Dans le chemin pascal, nous trouvons toutes ces dimensions. Jésus, vrai homme, a vécu l'angoisse, la solitude, le questionnement, le désir de voir s'éloigner la coupe, l'inconnu, l'abandon, l'acceptation, la remise de l'Esprit. Ce n'est pas signifiant de nous plonger tout de suite dans la résurrection. D'ailleurs, se laisser ressusciter suppose l'accueil de la croix, le consentement à ce que mon lieu d'accomplissement soit un lieu où je ne veux pas être. Ainsi, l'itinérance du ressuscité que je suis, va rejoindre la quête de bonheur, le désir d'une vie qui « tienne debout » qui révèle que l'amour est la seule substance. L'itinérance conjugue donc l'expérience intérieure de déplacement et de dialogue constant avec la pensée contemporaine.
Je n'aborderai pas, les questions anthropologiques, cernant aujourd'hui l'humanité de I'homme, son devenir, ses liens avec le cosmos, faute de temps.

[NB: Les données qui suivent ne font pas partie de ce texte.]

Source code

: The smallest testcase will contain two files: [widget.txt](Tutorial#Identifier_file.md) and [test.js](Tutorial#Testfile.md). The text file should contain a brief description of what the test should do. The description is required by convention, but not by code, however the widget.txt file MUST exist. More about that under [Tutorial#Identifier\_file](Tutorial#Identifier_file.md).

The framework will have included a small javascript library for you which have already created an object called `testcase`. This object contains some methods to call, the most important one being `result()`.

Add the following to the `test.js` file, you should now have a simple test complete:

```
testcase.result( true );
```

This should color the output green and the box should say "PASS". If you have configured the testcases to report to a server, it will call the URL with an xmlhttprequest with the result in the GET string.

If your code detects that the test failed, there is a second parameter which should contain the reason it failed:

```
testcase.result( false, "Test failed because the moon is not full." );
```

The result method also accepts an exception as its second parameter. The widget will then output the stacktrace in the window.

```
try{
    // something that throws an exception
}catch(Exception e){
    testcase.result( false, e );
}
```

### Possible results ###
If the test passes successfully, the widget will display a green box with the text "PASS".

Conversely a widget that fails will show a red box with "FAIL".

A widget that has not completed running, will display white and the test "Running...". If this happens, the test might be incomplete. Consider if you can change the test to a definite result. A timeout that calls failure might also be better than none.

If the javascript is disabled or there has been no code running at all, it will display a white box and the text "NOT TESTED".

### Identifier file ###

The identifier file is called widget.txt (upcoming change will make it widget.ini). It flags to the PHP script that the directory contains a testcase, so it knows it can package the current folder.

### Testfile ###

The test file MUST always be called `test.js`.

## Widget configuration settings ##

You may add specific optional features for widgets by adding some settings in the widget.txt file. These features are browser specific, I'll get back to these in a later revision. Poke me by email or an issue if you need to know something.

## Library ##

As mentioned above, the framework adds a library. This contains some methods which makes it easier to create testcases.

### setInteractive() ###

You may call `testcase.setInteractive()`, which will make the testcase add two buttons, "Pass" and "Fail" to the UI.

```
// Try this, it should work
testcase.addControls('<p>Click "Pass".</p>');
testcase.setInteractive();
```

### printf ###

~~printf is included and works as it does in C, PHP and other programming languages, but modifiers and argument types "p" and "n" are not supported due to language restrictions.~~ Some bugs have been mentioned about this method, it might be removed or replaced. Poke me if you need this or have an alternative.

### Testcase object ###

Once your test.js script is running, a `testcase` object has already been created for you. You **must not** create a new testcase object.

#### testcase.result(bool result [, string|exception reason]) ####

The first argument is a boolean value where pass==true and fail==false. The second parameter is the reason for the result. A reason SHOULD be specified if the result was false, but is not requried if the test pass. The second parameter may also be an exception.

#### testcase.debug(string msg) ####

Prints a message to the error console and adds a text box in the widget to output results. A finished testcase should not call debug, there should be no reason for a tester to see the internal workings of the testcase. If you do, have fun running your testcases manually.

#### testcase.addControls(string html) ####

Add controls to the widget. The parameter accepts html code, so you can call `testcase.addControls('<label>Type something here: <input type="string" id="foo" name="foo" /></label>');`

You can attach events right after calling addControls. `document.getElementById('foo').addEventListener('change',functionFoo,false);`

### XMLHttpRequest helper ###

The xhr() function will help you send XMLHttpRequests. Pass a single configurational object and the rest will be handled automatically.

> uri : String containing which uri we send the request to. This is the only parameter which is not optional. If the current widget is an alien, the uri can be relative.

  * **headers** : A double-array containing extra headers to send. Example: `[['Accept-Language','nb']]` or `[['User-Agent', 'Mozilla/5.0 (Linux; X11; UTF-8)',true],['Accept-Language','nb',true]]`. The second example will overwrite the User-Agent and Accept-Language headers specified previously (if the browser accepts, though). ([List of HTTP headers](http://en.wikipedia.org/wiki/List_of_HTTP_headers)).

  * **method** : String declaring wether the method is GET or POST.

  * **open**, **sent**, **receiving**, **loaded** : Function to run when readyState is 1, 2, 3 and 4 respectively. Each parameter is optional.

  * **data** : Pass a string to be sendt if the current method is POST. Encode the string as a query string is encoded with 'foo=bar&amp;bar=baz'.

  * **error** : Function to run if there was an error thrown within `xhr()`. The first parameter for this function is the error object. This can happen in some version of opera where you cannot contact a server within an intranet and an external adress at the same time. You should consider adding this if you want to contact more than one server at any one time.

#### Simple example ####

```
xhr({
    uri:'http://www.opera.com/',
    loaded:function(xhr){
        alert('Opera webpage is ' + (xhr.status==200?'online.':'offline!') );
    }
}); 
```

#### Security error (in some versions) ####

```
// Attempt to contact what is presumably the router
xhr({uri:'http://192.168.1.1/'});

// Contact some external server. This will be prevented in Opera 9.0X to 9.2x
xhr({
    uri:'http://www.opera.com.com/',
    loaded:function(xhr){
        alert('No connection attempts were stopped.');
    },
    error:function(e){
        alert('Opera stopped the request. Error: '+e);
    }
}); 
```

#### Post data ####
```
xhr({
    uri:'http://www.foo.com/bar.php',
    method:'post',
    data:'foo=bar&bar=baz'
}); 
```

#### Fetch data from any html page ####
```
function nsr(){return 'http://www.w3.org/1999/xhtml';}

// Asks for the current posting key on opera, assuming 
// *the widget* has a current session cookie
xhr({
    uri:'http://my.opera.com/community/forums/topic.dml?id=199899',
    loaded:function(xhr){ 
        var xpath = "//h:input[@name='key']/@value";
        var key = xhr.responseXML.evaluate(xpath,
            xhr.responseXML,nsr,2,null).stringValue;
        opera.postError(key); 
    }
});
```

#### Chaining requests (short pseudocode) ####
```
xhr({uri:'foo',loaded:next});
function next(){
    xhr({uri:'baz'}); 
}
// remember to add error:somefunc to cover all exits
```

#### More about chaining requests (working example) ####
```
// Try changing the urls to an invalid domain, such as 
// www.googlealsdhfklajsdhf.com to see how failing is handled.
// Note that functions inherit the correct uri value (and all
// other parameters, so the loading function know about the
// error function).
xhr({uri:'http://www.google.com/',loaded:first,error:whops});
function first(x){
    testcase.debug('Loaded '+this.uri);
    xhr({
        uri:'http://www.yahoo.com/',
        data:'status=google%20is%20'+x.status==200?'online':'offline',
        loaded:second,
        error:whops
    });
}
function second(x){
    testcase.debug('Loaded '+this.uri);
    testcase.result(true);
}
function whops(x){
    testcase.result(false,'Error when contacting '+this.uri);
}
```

Les attentes des laïcs envers les religieux

•  La disponibilité
Peu importe le nombre des frères, leur compétence, ce qui compte c'est leur disponibilité, leur vigilance, leur bonté, leur témoignage de vie personnelle et communautaire enracinée en Christ. Les laïcs peuvent ainsi repartir accomplir leur mission dans le monde.

•  L'accompagnement spirituel
« Nous ne pouvons pas prier autant que les religieux, mais nous avons besoin d'eux pour relire notre quotidien à la lumière de l'Evangile, dans une dynamique de conversion permanente ». Ainsi s'expriment plusieurs laïcs rencontrés.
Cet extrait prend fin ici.